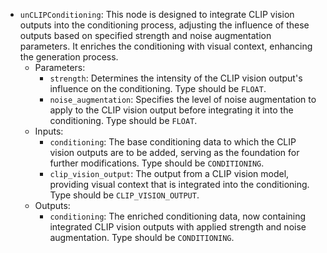 - `unCLIPConditioning`: This node is designed to integrate CLIP vision outputs into the conditioning process, adjusting the influence of these outputs based on specified strength and noise augmentation parameters. It enriches the conditioning with visual context, enhancing the generation process.
    - Parameters:
        - `strength`: Determines the intensity of the CLIP vision output's influence on the conditioning. Type should be `FLOAT`.
        - `noise_augmentation`: Specifies the level of noise augmentation to apply to the CLIP vision output before integrating it into the conditioning. Type should be `FLOAT`.
    - Inputs:
        - `conditioning`: The base conditioning data to which the CLIP vision outputs are to be added, serving as the foundation for further modifications. Type should be `CONDITIONING`.
        - `clip_vision_output`: The output from a CLIP vision model, providing visual context that is integrated into the conditioning. Type should be `CLIP_VISION_OUTPUT`.
    - Outputs:
        - `conditioning`: The enriched conditioning data, now containing integrated CLIP vision outputs with applied strength and noise augmentation. Type should be `CONDITIONING`.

# WHAT TO PRODUCE:
Whenever the string "FLOAT" shows up in a line above, copy that line.

# ANSWER:
        - `strength`: Determines the intensity of the CLIP vision output's influence on the conditioning. Type should be `FLOAT`.
        - `noise_augmentation`: Specifies the level of noise augmentation to apply to the CLIP vision output before integrating it into the conditioning. Type should be `FLOAT`.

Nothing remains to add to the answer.